Carla Brandão 07/01/2017Já dizia Clarice Lispector: cada pessoa é um mundo. As histórias, vivências e aquilo que carregamos dentro de nós compõem um terreno vasto e, muitas vezes, inexplorado. Quando a pessoa em questão é uma mulher, conhecer cada cantinho do mundo pode ser difícil, mapa nenhum é claro o suficiente . Afinal, mulheres são complicadas, diz-se por aí.
Em Batom no dente, Maria Helena Mossé se aventura por esse universo feminino. Em 21 contos, apresenta ao leitor mulheres de diferentes idades, pertencentes a diversas classes sociais e passando por etapas distintas da vida. Alguns contos têm protagonistas masculinos, mas eles são minoria.
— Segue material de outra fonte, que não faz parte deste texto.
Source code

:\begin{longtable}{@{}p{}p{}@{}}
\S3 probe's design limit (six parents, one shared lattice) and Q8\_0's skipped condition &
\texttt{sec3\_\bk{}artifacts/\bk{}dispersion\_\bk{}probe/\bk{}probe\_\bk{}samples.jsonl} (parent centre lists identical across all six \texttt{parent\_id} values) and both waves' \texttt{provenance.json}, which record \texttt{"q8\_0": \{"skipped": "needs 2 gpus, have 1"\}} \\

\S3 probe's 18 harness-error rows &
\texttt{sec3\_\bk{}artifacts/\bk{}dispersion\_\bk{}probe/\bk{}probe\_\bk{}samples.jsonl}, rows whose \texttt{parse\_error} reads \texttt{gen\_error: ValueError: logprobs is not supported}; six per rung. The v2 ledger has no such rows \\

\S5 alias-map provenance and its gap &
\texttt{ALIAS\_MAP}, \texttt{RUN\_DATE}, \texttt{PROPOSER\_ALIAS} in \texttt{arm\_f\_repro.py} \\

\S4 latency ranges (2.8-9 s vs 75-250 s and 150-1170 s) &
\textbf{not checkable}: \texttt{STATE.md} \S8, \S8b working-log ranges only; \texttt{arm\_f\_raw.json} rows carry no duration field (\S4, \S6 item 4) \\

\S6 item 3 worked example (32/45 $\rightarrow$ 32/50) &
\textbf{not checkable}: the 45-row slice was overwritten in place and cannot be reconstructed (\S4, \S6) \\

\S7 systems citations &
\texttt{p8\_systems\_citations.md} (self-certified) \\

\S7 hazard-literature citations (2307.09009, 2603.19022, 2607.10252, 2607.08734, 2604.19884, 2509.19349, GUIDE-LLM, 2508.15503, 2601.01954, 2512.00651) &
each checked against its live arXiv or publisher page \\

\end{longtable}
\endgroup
Os personagens são reais, tanto que é até difícil chamá-los assim. A narração de suas vivências traz ao leitor reflexões a respeito de temas comuns a todos nós, situações que já passamos, já vimos alguém passar ou que provavelmente passaremos no futuro.
Ao longo das páginas, conhecemos personagens buscando uma vida melhor, umas se apaixonando, outras encarando o fim de uma relação que durou mais da metade da vida e ainda aquelas que se aventuram em uma relação extra-conjugal. Em contos mais reflexivos, personagens questionam escolhas feitas, lidam com a saudade de coisas, épocas e pessoas e com a chegada da maturidade e as mudanças que ela traz para o corpo e para a percepção do mundo ao redor.
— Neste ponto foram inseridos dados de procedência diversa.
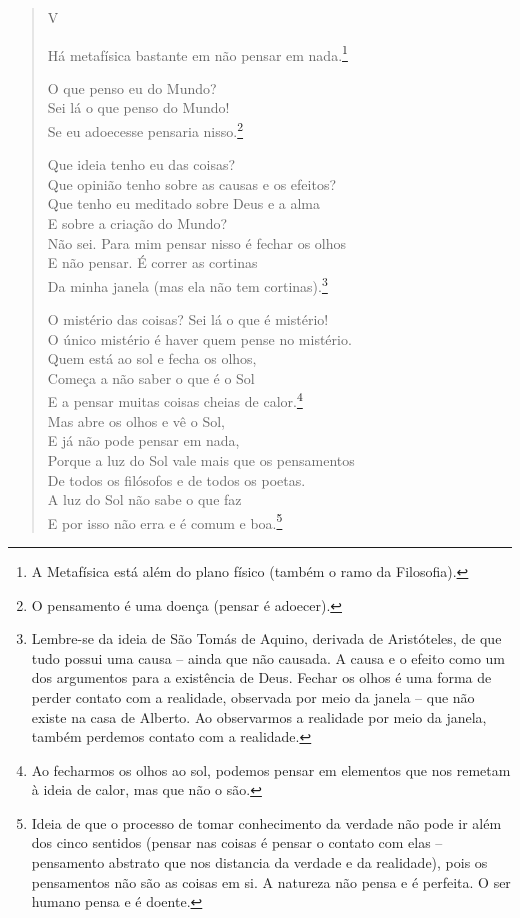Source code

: \begin{verse}
V

Há metafísica bastante em não pensar em nada.\footnote{A Metafísica está além do plano físico (também o ramo da Filosofia).}

O que penso eu do Mundo? \\
Sei lá o que penso do Mundo! \\
Se eu adoecesse pensaria nisso.\footnote{O pensamento é uma doença (pensar é adoecer).}

Que ideia tenho eu das coisas? \\
Que opinião tenho sobre as causas e os efeitos? \\
Que tenho eu meditado sobre Deus e a alma \\
E sobre a criação do Mundo? \\
Não sei. Para mim pensar nisso é fechar os olhos \\
E não pensar. É correr as cortinas \\
Da minha janela (mas ela não tem cortinas).\footnote{Lembre-se da ideia de São Tomás de Aquino, derivada de Aristóteles, de que tudo possui uma causa -- ainda que não causada. A causa e o efeito como um dos argumentos para a existência de Deus. Fechar os olhos é uma forma de perder contato com a realidade, observada por meio da janela -- que não existe na casa de Alberto. Ao observarmos a realidade por meio da janela, também perdemos contato com a realidade.}

O mistério das coisas? Sei lá o que é mistério! \\
O único mistério é haver quem pense no mistério. \\
Quem está ao sol e fecha os olhos, \\
Começa a não saber o que é o Sol \\
E a pensar muitas coisas cheias de calor.\footnote{Ao fecharmos os olhos ao sol, podemos pensar em elementos que nos remetam à ideia de calor, mas que não o são.} \\
Mas abre os olhos e vê o Sol, \\
E já não pode pensar em nada, \\
Porque a luz do Sol vale mais que os pensamentos \\
De todos os filósofos e de todos os poetas. \\
A luz do Sol não sabe o que faz \\
E por isso não erra e é comum e boa.\footnote{Ideia de que o processo de tomar conhecimento da verdade não pode ir além dos cinco sentidos (pensar nas coisas é pensar o contato com elas -- pensamento abstrato que nos distancia da verdade e da realidade), pois os pensamentos não são as coisas em si. A natureza não pensa e é perfeita. O ser humano pensa e é doente.}


\end{verse}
"As vozes não se modificam com o tempo. Eu seria capaz de identificar cada um, estivéssemos nós num ambiente fechado e escuro. As risadas também são as mesmas. Somos todos novamente jovens falando alto e, rememorando os dias felizes, acreditamos que daremos uma rasteira na morte."
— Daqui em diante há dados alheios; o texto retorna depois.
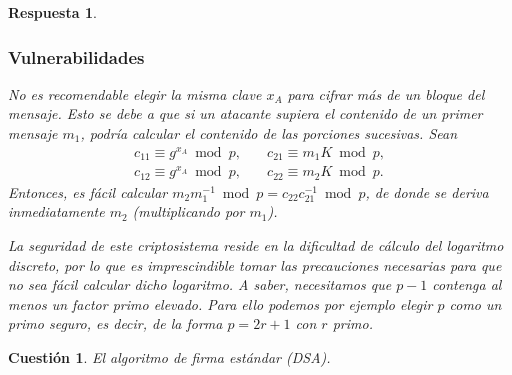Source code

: \documentclass[
  a4paper,
  spanish,
  12pt,
]{scrartcl}
\theoremstyle{ejercicio-style}
\newtheorem{ejer}{Cuestión}
\theoremstyle{remark-style}
\newtheorem*{sol}{Respuesta}
\theoremstyle{teorema-style}
\begin{document}
\begin{sol}
\subsubsection*{Vulnerabilidades}

No es recomendable elegir la misma clave $x_A$ para cifrar más de un bloque del mensaje. Esto se debe a que si un atacante supiera el contenido de un primer mensaje \(m_{1}\), podría calcular el contenido de las porciones sucesivas. Sean
\begin{align*}
c_{11}\equiv g^{x_{A}} \bmod{p}, \quad& c_{21}\equiv m_{1}K\bmod{p}, \\
c_{12}\equiv g^{x_{A}} \bmod{p}, \quad& c_{22}\equiv m_{2}K\bmod{p}.
\end{align*}
Entonces, es fácil calcular \(m_2m_1^{-1} \bmod p = c_{22}c_{21}^{-1} \bmod{p}\), de donde se deriva inmediatamente \(m_{2}\) (multiplicando por \(m_{1}\)).

La seguridad de este criptosistema reside en la dificultad de cálculo del logaritmo discreto, por lo que es imprescindible tomar las precauciones necesarias para que no sea fácil calcular dicho logaritmo. A saber, necesitamos que $p-1$ contenga al menos un factor primo elevado. Para ello podemos por ejemplo elegir $p$ como un \textit{primo seguro}, es decir, de la forma $p = 2r + 1$ con $r$ primo.
\end{sol}

\begin{ejer}
  El algoritmo de firma estándar (DSA).
\end{ejer}
\end{document}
Um detalhe bastante interessante do livro é que alguns contos são interligados. Alguém que faz parte da história contada em um, como mero coadjuvante, vira protagonista no seguinte. E assim podemos ver dois olhares diferentes a respeito de uma mesma situação, mostrando que nem sempre aquilo que projetamos realmente corresponde ao que se passa com a outra pessoa. Por descuido ou por alguma necessidade, muitas vezes moldamos a realidade de acordo com o que queremos.
Outro ponto a ser destacado é o estilo da escrita da autora. Mesmo nos contos mais curtos conseguimos apreender muito da personalidade de seus personagens. Talvez por sua formação, ela consegue explorar bastante do que se passa no interior de cada um deles, sem precisar recorrer a descrições detalhadas, apenas narrando seus pensamentos e suas ações.
Mesclando contos narrados em primeira e terceira pessoas, Batom no dente é um livro maduro e que trata de maneira quase informal - mas nem por isso superficial - de assuntos fundamentais.